3 of 254 comments (clear)

  1. Re:Meanwhile, in Redmond by Anonymous Coward · · Score: -1, Flamebait

    You are a giant douche bag

  2. Re:40 and still relevant by MaskedSlacker · · Score: -1, Flamebait

    Yeah, but it is a terrible Unix system. How the hell it got certified is beyond me. I'd rather slit my wrists than ever use headless Darwin again.

    I mean, it's fine as a desktop OS (grand actually, I'd recommend it to anyone). But Darwin is evil.

  3. Re:Unix, a blackhole of incompetence and conservat by malevolentjelly · · Score: -1, Flamebait

    Microsoft told the Court that removing Explorer was impossible. They lied, but that's not the point. There's an attitude difference.

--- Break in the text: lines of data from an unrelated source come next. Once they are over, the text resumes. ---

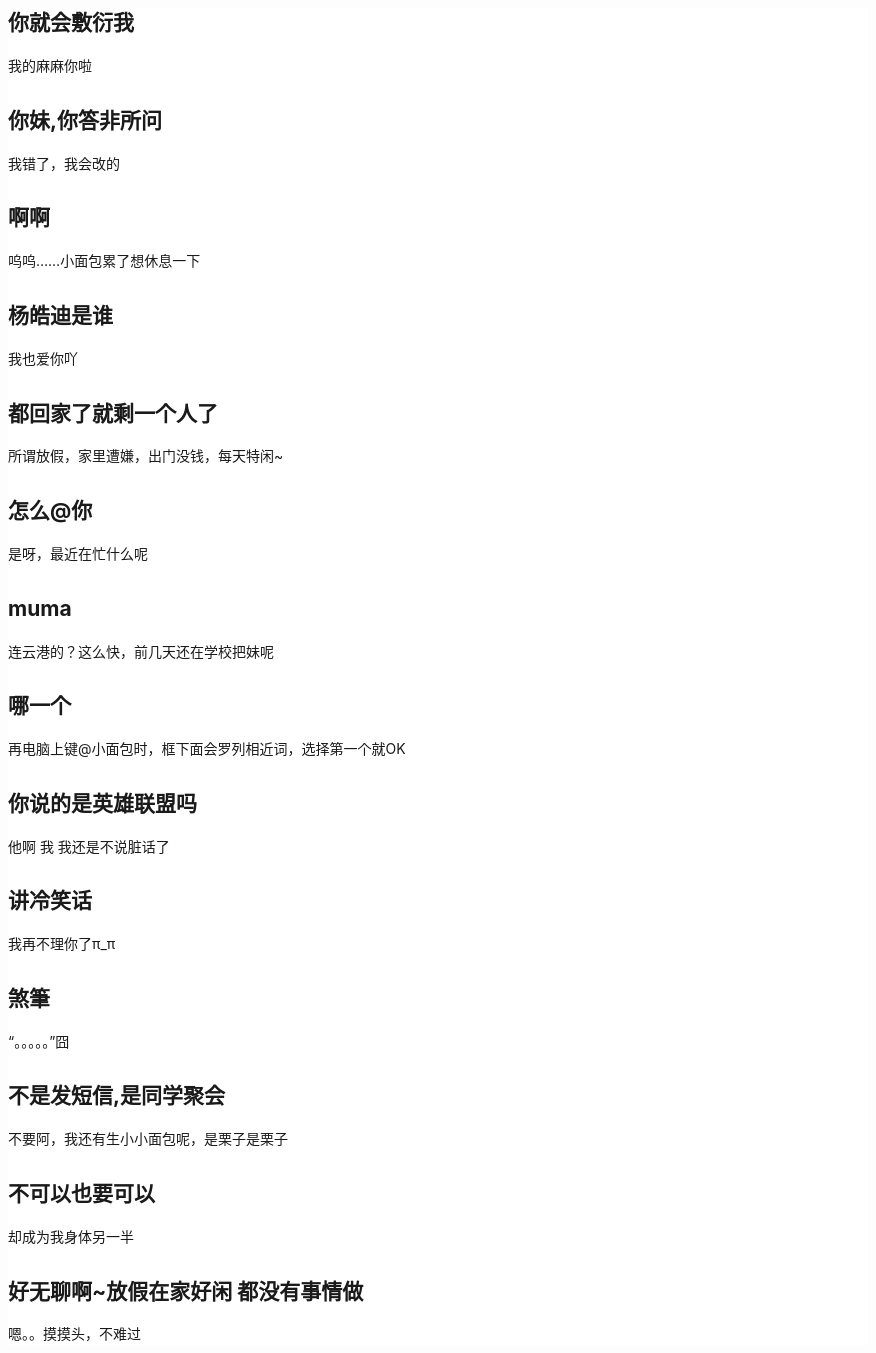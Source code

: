 ## 你就会敷衍我
我的麻麻你啦

## 你妹,你答非所问
我错了，我会改的

## 啊啊
呜呜……小面包累了想休息一下

## 杨皓迪是谁
我也爱你吖

## 都回家了就剩一个人了
所谓放假，家里遭嫌，出门没钱，每天特闲~

## 怎么@你
是呀，最近在忙什么呢

## muma
连云港的？这么快，前几天还在学校把妹呢

## 哪一个
再电脑上键@小面包时，框下面会罗列相近词，选择第一个就OK

## 你说的是英雄联盟吗
他啊 我 我还是不说脏话了

## 讲冷笑话
我再不理你了π_π

## 煞筆
“。。。。。”囧

## 不是发短信,是同学聚会
不要阿，我还有生小小面包呢，是栗子是栗子

## 不可以也要可以
却成为我身体另一半

## 好无聊啊~放假在家好闲 都没有事情做
嗯。。摸摸头，不难过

    Well, explorer is pretty integrated into Windows, to be fair. Offering an operating system without a default web browser now-a-days is pretty sad... and explorer is your shell. But that's all technical details, I am sure they could create a gooned-up product to please the courts if they really wanted to.

    Microsoft doesn't want you changing their OS. It's theirs, they are the only ones who get to decide what is good and what is bad.

    Windows is just one system. Granted, it's a much more progressive and cohesive system, but it's just one example of a system. My main issue is not really Linux v. Windows. When you buy Windows, you're buying a professional product, not a hacked-up piece of inconsistent and undocumented crap. It's a different product with a different market.

    In Unix the choice is given to the user. Change shells by simply typing the name of any of the half-dozen provided to you. If you don't like the ones that are there, write your own and distribute it.

    And they all act like crappy 1980's terminals. It's so unbelievably amazing. It's just a bunch of implementations of the same sorry crap.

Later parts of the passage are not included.